Write exactly the lines running from the start of the material below to the line that includes "Este es un proyecto", and include no pictures.

**Source material:**

• • • • • • •

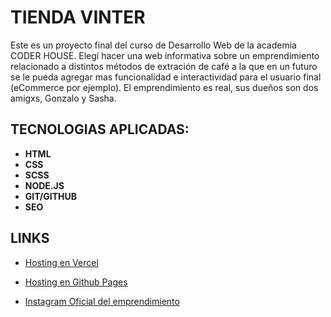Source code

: # TIENDA VINTER

Este es un proyecto final del curso de Desarrollo Web de la academia CODER HOUSE. 
Elegí hacer una web informativa sobre un emprendimiento relacionado a distintos métodos de extración de café a la que en un futuro se le pueda agregar mas funcionalidad e interactividad para el usuario final (eCommerce por ejemplo).
El emprendimiento es real, sus dueños son dos amigxs, Gonzalo y Sasha.

## TECNOLOGIAS APLICADAS:

* **HTML**
* **CSS**
* **SCSS**
* **NODE.JS**
* **GIT/GITHUB**
* **SEO**

## LINKS

* [Hosting en Vercel](https://tiendavinter.vercel.app/)

* [Hosting en Github Pages](https://martinzava.github.io/TIENDAVINTER/)

* [Instagram Oficial del emprendimiento](https://www.instagram.com/tiendavinter/?hl=es)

• • • • • • •

**Answer for this exercise:**
Source code

: # TIENDA VINTER

Este es un proyecto final del curso de Desarrollo Web de la academia CODER HOUSE. 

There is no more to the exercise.